Growing up in Jamaica, Wright once played a first-class match against Barbados, facing the likes of Garfield Sobers, Wes Hall, Collie Smith and Seymour Nurse before heading to England in 1959.

With ambitions of pursuing a professional county career, Wright signed up for Central Lancashire League side Crompton. After later meeting his wife, Enid, and having son, Courtney, he would go on to call Oldham home.

‘Cec’, as he is affectionately known, reminisces over playing alongside West Indies greats Sobers, Viv Richards, Frank Worrell and Joel Garner – while there are plenty who will tell you of his own impressive haul of 538 wickets across five seasons.

His last official match came representing Uppermill, who beat Springhead in the Greater Manchester League Second XI Division Five East on September 7.

It will, though, not be stumps on his life-long love of a sport which Wright admits “kept me out of mischief” as he looks forward to the next chapter of enjoying time with his grandchildren, 13-year-old Kai and Coby, who is 10.

“I am going to miss something that I have loved all through my life, and it has taken me a long time to decide this, but I said to myself I don’t want to be falling down on the ground out there,” Wright said.

“I just try my best – people say ‘why can’t you do it like you did last year?’, well, as time goes on, you have to be thankful (for what you can do).

“I can’t run too fast now, like how I used to – and especially when I play with the youngsters, they can have a good laugh. Now (after I retire from playing) I can come back down here and laugh at them.

“With having two little ones (grandchildren) now, they have played (cricket) and listen to me well, so that is all part of it.”

Wright started playing a game which would go on to define him when he was six - and in very different surroundings.

“You could not get a cricket ball – we used fruits, like oranges, you would pick a green one and wrap them up to make it hard,” he said.

“I started out in school, then some of the local teams.

“When I was picked to play for Jamaica against Barbados, well I never thought I could have been there, against all the top players. Gary Sobers was a youngster then.

“It was a great time.
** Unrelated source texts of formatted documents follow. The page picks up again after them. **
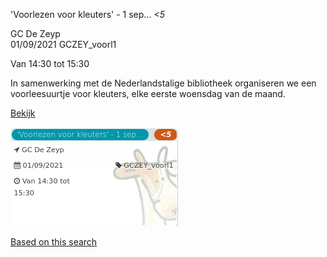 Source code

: 'Voorlezen voor kleuters' - 1 sep... *<5*

GC De Zeyp  
01/09/2021 GCZEY\_voorl1  

Van 14:30 tot 15:30

  

In samenwerking met de Nederlandstalige bibliotheek organiseren we een voorleesuurtje voor kleuters, elke eerste woensdag van de maand.  
  

[Bekijk](https://tickets.vgc.be/ticketingActivity/subscribe/GCZEY_voorl1)

![](64048.png)

[Based on this search](https://tickets.vgc.be/activity/index?&vrijeplaatsen=1&Age%5B%5D=3%2C4&entity=276) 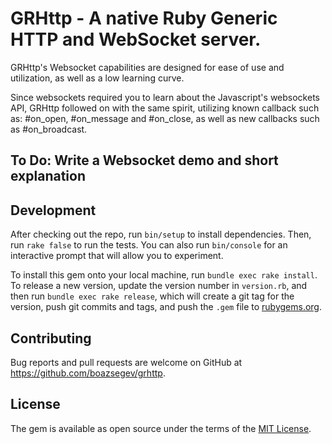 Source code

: # GRHttp - A native Ruby Generic HTTP and WebSocket server.

GRHttp's Websocket capabilities are designed for ease of use and utilization, as well as a low learning curve.

Since websockets required you to learn about the Javascript's websockets API, GRHttp followed on with the same spirit, utilizing known callback such as: #on_open, #on_message and #on_close, as well as new callbacks such as #on_broadcast.

## To Do: Write a Websocket demo and short explanation

## Development

After checking out the repo, run `bin/setup` to install dependencies. Then, run `rake false` to run the tests. You can also run `bin/console` for an interactive prompt that will allow you to experiment.

To install this gem onto your local machine, run `bundle exec rake install`. To release a new version, update the version number in `version.rb`, and then run `bundle exec rake release`, which will create a git tag for the version, push git commits and tags, and push the `.gem` file to [rubygems.org](https://rubygems.org).

## Contributing

Bug reports and pull requests are welcome on GitHub at https://github.com/boazsegev/grhttp.


## License

The gem is available as open source under the terms of the [MIT License](http://opensource.org/licenses/MIT).

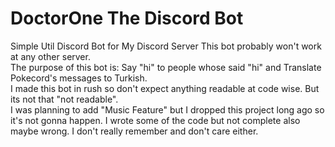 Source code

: # DoctorOne The Discord Bot
Simple Util Discord Bot for My Discord Server
This bot probably won't work at any other server.<br>
The purpose of this bot is: Say "hi" to people whose said "hi" and Translate Pokecord's messages to Turkish.<br>
I made this bot in rush so don't expect anything readable at code wise. But its not that "not readable".<br>
I was planning to add "Music Feature" but I dropped this project long ago so it's not gonna happen. I wrote some of the code but not complete also maybe wrong. I don't really remember and don't care either.
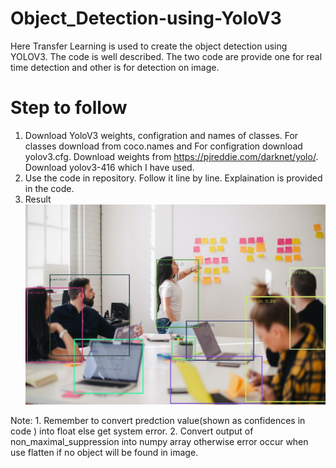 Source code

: # Object_Detection-using-YoloV3
Here Transfer Learning is used to create the object detection using YOLOV3. The code is well described. The two code are provide one for real time detection and other is for detection on image.

# Step to follow
1. Download YoloV3 weights, configration and names of classes. For classes download from coco.names and For configration download yolov3.cfg. Download weights from https://pjreddie.com/darknet/yolo/. Download yolov3-416 which I have used.
2. Use the code in repository. Follow it line by line. Explaination is provided in the code.
3. Result
    ![](https://github.com/BhaveshRaj27/Object_Detection-using-YoloV3/blob/main/Image/result.jpg)
 
 Note: 1. Remember to convert predction value(shown as confidences in code ) into float else get system error.
       2. Convert output of non_maximal_suppression into numpy array otherwise error occur when use flatten if no object will be found in image.
   
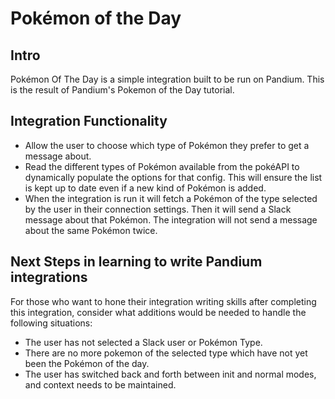 # Pokémon of the Day


## Intro

Pokémon Of The Day is a simple integration built to be run on Pandium.  This is the result of Pandium's Pokemon of the Day tutorial.


## Integration Functionality

- Allow the user to choose which type of Pokémon they prefer to get a message about.
- Read the different types of Pokémon available from the pokéAPI to dynamically populate the options for that config.  This will ensure the list is kept up to date even if a new kind of Pokémon is added.
- When the integration is run it will fetch a Pokémon of the type selected by the user in their connection settings.  Then it will send a Slack message about that Pokémon.  The integration will not send a message about the same Pokémon twice.

## Next Steps in learning to write Pandium integrations

For those who want to hone their integration writing skills after completing this integration, consider what additions would be needed to handle the following situations:
- The user has not selected a Slack user or Pokémon Type.
- There are no more pokemon of the selected type which have not yet been the Pokémon of the day.
- The user has switched back and forth between init and normal modes, and context needs to be maintained.

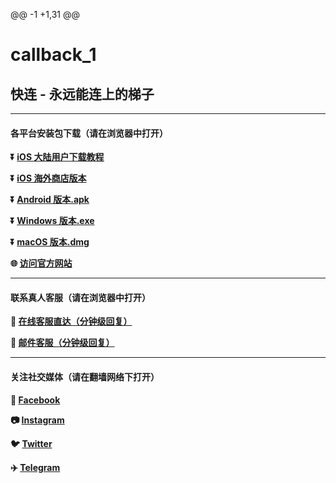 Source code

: @@ -1 +1,31 @@
# callback_1
## 快连 - 永远能连上的梯子 #
- - - -
#### 各平台安装包下载（请在浏览器中打开）

**:arrow_double_down: [iOS 大陆用户下载教程](https://lets-contact.onelink.me/0dzS/3my1vynb)** 

**:arrow_double_down: [iOS 海外商店版本](https://lets-contact.onelink.me/0dzS/5zggrqgp)**

**:arrow_double_down: [Android 版本.apk](https://lets-contact.onelink.me/0dzS/i809x9ah)**

**:arrow_double_down: [Windows 版本.exe](https://lets-contact.onelink.me/0dzS/rin2hr10)**

**:arrow_double_down: [macOS 版本.dmg](https://lets-contact.onelink.me/0dzS/ec04g6tl)**

**:globe_with_meridians: [访问官方网站](https://lets-contact.onelink.me/0dzS/kf8su4wr)** 
- - - -
#### 联系真人客服（请在浏览器中打开）

**:speech_balloon: [在线客服直达（分钟级回复）](https://lets-contact.onelink.me/0dzS/9tj7vfv1)**

**:e-mail: [邮件客服（分钟级回复）](mailto:letsvpn@rbox.me)**
- - - -
#### 关注社交媒体（请在翻墙网络下打开）
**:couple: [Facebook](https://lets-contact.onelink.me/0dzS/x5x4mc59)** 

**:camera: [Instagram](https://lets-contact.onelink.me/0dzS/96bhdw1y)**

**:bird: [Twitter](https://lets-contact.onelink.me/0dzS/50o50pw1)** 

**:airplane: [Telegram](https://lets-contact.onelink.me/0dzS/v56y8i6i)**
###
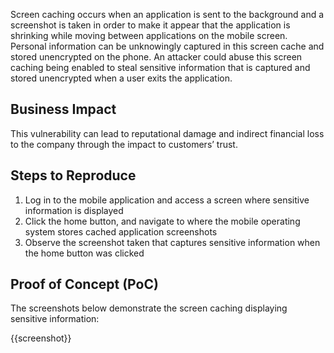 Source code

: Screen caching occurs when an application is sent to the background and a screenshot is taken in order to make it appear that the application is shrinking while moving between applications on the mobile screen. Personal information can be unknowingly captured in this screen cache and stored unencrypted on the phone. An attacker could abuse this screen caching being enabled to steal sensitive information that is captured and stored unencrypted when a user exits the application.

## Business Impact

This vulnerability can lead to reputational damage and indirect financial loss to the company through the impact to customers’ trust.

## Steps to Reproduce

1. Log in to the mobile application and access a screen where sensitive information is displayed
1. Click the home button, and navigate to where the mobile operating system stores cached application screenshots
1. Observe the screenshot taken that captures sensitive information when the home button was clicked

## Proof of Concept (PoC)

The screenshots below demonstrate the screen caching displaying sensitive information:

{{screenshot}}

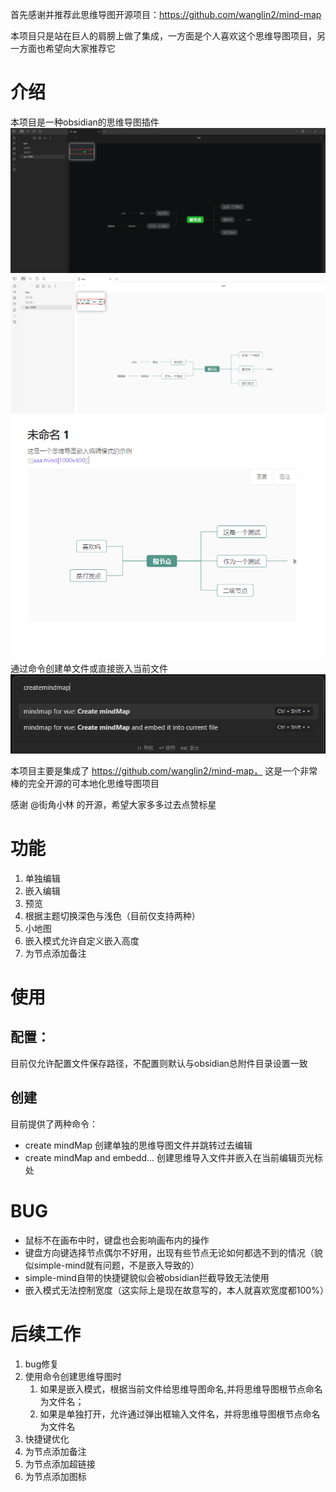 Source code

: 首先感谢并推荐此思维导图开源项目：https://github.com/wanglin2/mind-map

本项目只是站在巨人的肩膀上做了集成，一方面是个人喜欢这个思维导图项目，另一方面也希望向大家推荐它
# 介绍
本项目是一种obsidian的思维导图插件
![img.png](readme/img.png)
![img.png](readme/img-2.png)
![img.png](readme/img3.png)
通过命令创建单文件或直接嵌入当前文件
![img.png](readme/img_1.png)


本项目主要是集成了 https://github.com/wanglin2/mind-map，
这是一个非常棒的完全开源的可本地化思维导图项目

感谢 @街角小林 的开源，希望大家多多过去点赞标星

# 功能
1. 单独编辑
2. 嵌入编辑
3. 预览
4. 根据主题切换深色与浅色（目前仅支持两种）
5. 小地图
6. 嵌入模式允许自定义嵌入高度
7. 为节点添加备注

# 使用
## 配置：
目前仅允许配置文件保存路径，不配置则默认与obsidian总附件目录设置一致
## 创建
目前提供了两种命令：
- create mindMap   创建单独的思维导图文件并跳转过去编辑
- create mindMap and embedd...  创建思维导入文件并嵌入在当前编辑页光标处


# BUG
- 鼠标不在画布中时，键盘也会影响画布内的操作
- 键盘方向键选择节点偶尔不好用，出现有些节点无论如何都选不到的情况（貌似simple-mind就有问题，不是嵌入导致的）
- simple-mind自带的快捷键貌似会被obsidian拦截导致无法使用
- 嵌入模式无法控制宽度（这实际上是现在故意写的，本人就喜欢宽度都100%）

# 后续工作
1. bug修复
2. 使用命令创建思维导图时
   1. 如果是嵌入模式，根据当前文件给思维导图命名,并将思维导图根节点命名为文件名；
   2. 如果是单独打开，允许通过弹出框输入文件名，并将思维导图根节点命名为文件名
3. 快捷键优化
4. 为节点添加备注
5. 为节点添加超链接
6. 为节点添加图标






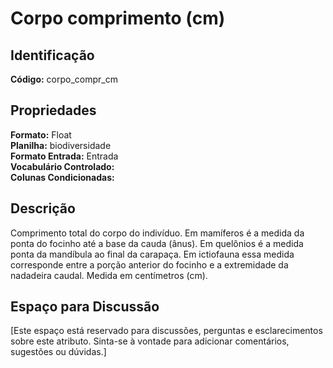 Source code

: # Corpo comprimento (cm)

## Identificação
**Código:** corpo_compr_cm

## Propriedades
**Formato:** Float  
**Planilha:** biodiversidade  
**Formato Entrada:** Entrada  
**Vocabulário Controlado:**   
**Colunas Condicionadas:**   

## Descrição
Comprimento total do corpo do indivíduo. Em mamíferos é a medida da ponta do focinho até a base da cauda (ânus). Em quelônios é a medida ponta da mandíbula ao final da carapaça. Em ictiofauna essa medida corresponde entre a porção anterior do focinho e a extremidade da nadadeira caudal. Medida em centímetros (cm).

## Espaço para Discussão
[Este espaço está reservado para discussões, perguntas e esclarecimentos sobre este atributo. Sinta-se à vontade para adicionar comentários, sugestões ou dúvidas.]
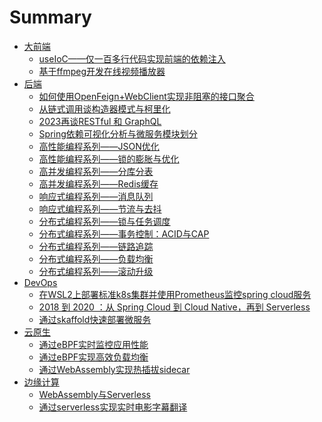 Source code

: # Summary

- [大前端](./frontend/SUMMARY.md)
    - [useIoC——仅一百多行代码实现前端的依赖注入](./frontend/dependenccy-inject.md)
    - [基于ffmpeg开发在线视频播放器]()
- [后端](./backend/SUMMARY.md)
    - [如何使用OpenFeign+WebClient实现非阻塞的接口聚合](./backend/open-feign.md)
    - [从链式调用谈构造器模式与柯里化](./backend/chain-call.md)
    - [2023再谈RESTful 和 GraphQL](./backend/restful-vs-graphql.md)
    - [Spring依赖可视化分析与微服务模块划分](./backend/spring-module-analyzer.md)
    - [高性能编程系列——JSON优化](./backend/json.md)
    - [高性能编程系列——锁的膨胀与优化](./backend/lock-optimization.md)
    - [高并发编程系列——分库分表](./backend/database-shard.md)
    - [高并发编程系列——Redis缓存](./backend/redis-cache.md)
    - [响应式编程系列——消息队列](./backend/message-queue.md)
    - [响应式编程系列——节流与去抖](./backend/debounce-and-throttle.md)
    - [分布式编程系列——锁与任务调度](./backend/distribute-lock-and-task-schedule.md)
    - [分布式编程系列——事务控制：ACID与CAP](./backend/distributed-transcation.md)
    - [分布式编程系列——链路追踪](./backend/full-chain-tracing.md)
    - [分布式编程系列——负载均衡](./backend/load-balance.md)
    - [分布式编程系列——滚动升级](./backend/rolling-update.md)
- [DevOps](./devops/SUMMARY.md)
    - [在WSL2上部署标准k8s集群并使用Prometheus监控spring cloud服务](./devops/wsl2-k8s-promethues-grafana.md)
    - [2018 到 2020 ：从 Spring Cloud 到 Cloud Native，再到 Serverless](./devops/k8s.md)
    - [通过skaffold快速部署微服务](./devops/skaffold.md)
- [云原生](./cloud_native/SUMMARY.md)
    - [通过eBPF实时监控应用性能]()
    - [通过eBPF实现高效负载均衡]()
    - [通过WebAssembly实现热插拔sidecar]()
- [边缘计算](./edge_compute/SUMMARY.md)
    - [WebAssembly与Serverless]()
    - [通过serverless实现实时电影字幕翻译]()
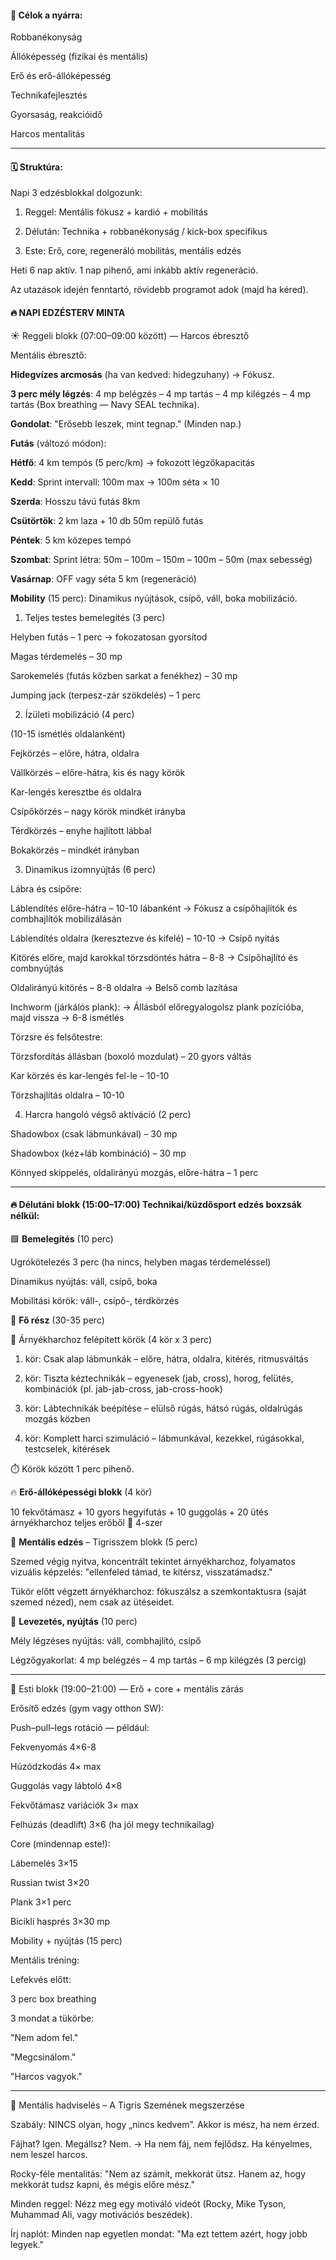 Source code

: 
#### 🎯 Célok a nyárra:

Robbanékonyság

Állóképesség (fizikai és mentális)

Erő és erő-állóképesség

Technikafejlesztés

Gyorsaság, reakcióidő

Harcos mentalitás

---

#### 🗓️ Struktúra:

Napi 3 edzésblokkal dolgozunk:

1. Reggel: Mentális fókusz + kardió + mobilitás


2. Délután: Technika + robbanékonyság / kick-box specifikus


3. Este: Erő, core, regeneráló mobilitás, mentális edzés



Heti 6 nap aktív.
1 nap pihenő, ami inkább aktív regeneráció.

Az utazások idején fenntartó, rövidebb programot adok (majd ha kéred).

#### 🔥 NAPI EDZÉSTERV MINTA

☀️ Reggeli blokk (07:00–09:00 között) — Harcos ébresztő

Mentális ébresztő:

**Hidegvízes arcmosás** (ha van kedved: hidegzuhany) → Fókusz.

**3 perc mély légzés**: 4 mp belégzés – 4 mp tartás – 4 mp kilégzés – 4 mp tartás (Box breathing — Navy SEAL technika).

**Gondolat**: "Erősebb leszek, mint tegnap." (Minden nap.)


**Futás** (változó módon):

**Hétfő**: 4 km tempós (5 perc/km) → fokozott légzőkapacitás

**Kedd**: Sprint intervall: 100m max → 100m séta × 10

**Szerda**: Hosszu távú futás 8km

**Csütörtök**: 2 km laza + 10 db 50m repülő futás

**Péntek**: 5 km közepes tempó

**Szombat**: Sprint létra: 50m – 100m – 150m – 100m – 50m (max sebesség)

**Vasárnap**: OFF vagy séta 5 km (regeneráció)


**Mobility** (15 perc):
Dinamikus nyújtások, csípő, váll, boka mobilizáció.

 1. Teljes testes bemelegítés (3 perc)

Helyben futás – 1 perc → fokozatosan gyorsítod

Magas térdemelés – 30 mp

Sarokemelés (futás közben sarkat a fenékhez) – 30 mp

Jumping jack (terpesz-zár szökdelés) – 1 perc


2. Ízületi mobilizáció (4 perc)

(10-15 ismétlés oldalanként)

Fejkörzés – előre, hátra, oldalra

Vállkörzés – előre-hátra, kis és nagy körök

Kar-lengés keresztbe és oldalra

Csípőkörzés – nagy körök mindkét irányba

Térdkörzés – enyhe hajlított lábbal

Bokakörzés – mindkét irányban


 3. Dinamikus izomnyújtás (6 perc)

Lábra és csípőre:

Láblendítés előre-hátra – 10-10 lábanként
→ Fókusz a csípőhajlítók és combhajlítók mobilizálásán

Láblendítés oldalra (keresztezve és kifelé) – 10-10
→ Csípő nyitás

Kitörés előre, majd karokkal törzsdöntés hátra – 8-8
→ Csípőhajlító és combnyújtás

Oldalirányú kitörés – 8-8 oldalra
→ Belső comb lazítása

Inchworm (járkálós plank):
→ Állásból előregyalogolsz plank pozícióba, majd vissza → 6-8 ismétlés


Törzsre és felsőtestre:

Törzsfordítás állásban (boxoló mozdulat) – 20 gyors váltás

Kar körzés és kar-lengés fel-le – 10-10

Törzshajlítás oldalra – 10-10





 4. Harcra hangoló végső aktiváció (2 perc)

Shadowbox (csak lábmunkával) – 30 mp

Shadowbox (kéz+láb kombináció) – 30 mp

Könnyed skippelés, oldalirányú mozgás, előre-hátra – 1 perc



---

#### 🔥 Délutáni blokk (15:00–17:00) Technikai/küzdősport edzés boxzsák nélkül:

🟩 **Bemelegítés** (10 perc)

Ugrókötelezés 3 perc (ha nincs, helyben magas térdemeléssel)

Dinamikus nyújtás: váll, csípő, boka

Mobilitási körök: váll-, csípő-, térdkörzés

🥋 **Fő rész** (30-35 perc)

🔹 Árnyékharchoz felépített körök (4 kör x 3 perc)

1. kör: Csak alap lábmunkák – előre, hátra, oldalra, kitérés, ritmusváltás

2. kör: Tiszta kéztechnikák – egyenesek (jab, cross), horog, felütés, kombinációk (pl. jab-jab-cross, jab-cross-hook)

3. kör: Lábtechnikák beépítése – elülső rúgás, hátsó rúgás, oldalrúgás mozgás közben

4. kör: Komplett harci szimuláció – lábmunkával, kezekkel, rúgásokkal, testcselek, kitérések


⏱️ Körök között 1 perc pihenő.


🔥 **Erő-állóképességi blokk** (4 kör)

10 fekvőtámasz + 10 gyors hegyifutás + 10 guggolás + 20 ütés árnyékharchoz teljes erőből
🔁 4-szer


🧠 **Mentális edzés** – Tigrisszem blokk (5 perc)

Szemed végig nyitva, koncentrált tekintet árnyékharchoz, folyamatos vizuális képzelés: "ellenfeled támad, te kitérsz, visszatámadsz."

Tükör előtt végzett árnyékharchoz: fókuszálsz a szemkontaktusra (saját szemed nézed), nem csak az ütéseidet.


🧘 **Levezetés, nyújtás** (10 perc)

Mély légzéses nyújtás: váll, combhajlító, csípő

Légzőgyakorlat: 4 mp belégzés – 4 mp tartás – 6 mp kilégzés (3 percig)


---

🌙 Esti blokk (19:00–21:00) — Erő + core + mentális zárás

Erősítő edzés (gym vagy otthon SW):

Push–pull–legs rotáció — például:

Fekvenyomás 4×6-8

Húzódzkodás 4× max

Guggolás vagy lábtoló 4×8

Fekvőtámasz variációk 3× max

Felhúzás (deadlift) 3×6 (ha jól megy technikailag)



Core (mindennap este!):

Lábemelés 3×15

Russian twist 3×20

Plank 3×1 perc

Bicikli hasprés 3×30 mp


Mobility + nyújtás (15 perc)

Mentális tréning:

Lefekvés előtt:

3 perc box breathing

3 mondat a tükörbe:

"Nem adom fel."

"Megcsinálom."

"Harcos vagyok."


---

🥊 Mentális hadviselés – A Tigris Szemének megszerzése

Szabály: NINCS olyan, hogy „nincs kedvem”. Akkor is mész, ha nem érzed.

Fájhat? Igen. Megállsz? Nem.
→ Ha nem fáj, nem fejlődsz. Ha kényelmes, nem leszel harcos.

Rocky-féle mentalitás:
"Nem az számít, mekkorát ütsz. Hanem az, hogy mekkorát tudsz kapni, és mégis előre mész."

Minden reggel: Nézz meg egy motiváló videót (Rocky, Mike Tyson, Muhammad Ali, vagy motivációs beszédek).

Írj naplót: Minden nap egyetlen mondat:
"Ma ezt tettem azért, hogy jobb legyek."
Frank Worrell was my captain back home in Jamaica, then when I came over here it was Gary Sobers in the charity matches.

“I wish I could have been as good as they were, but I have just enjoyed everything which has come my way in the game.”

While now very much an honorary Lancastrian, ‘Cec’ will always carry a bit of the Caribbean with him as he heads off into a well-earned sporting retirement.

“I came here in 1959, then went home and came back, so after a couple of years I thought: ‘well I will stop here for a little bit and see what it is like’, then I just kept going,” he recalled.

“The thing, though, I always said I missed most was the sunshine.”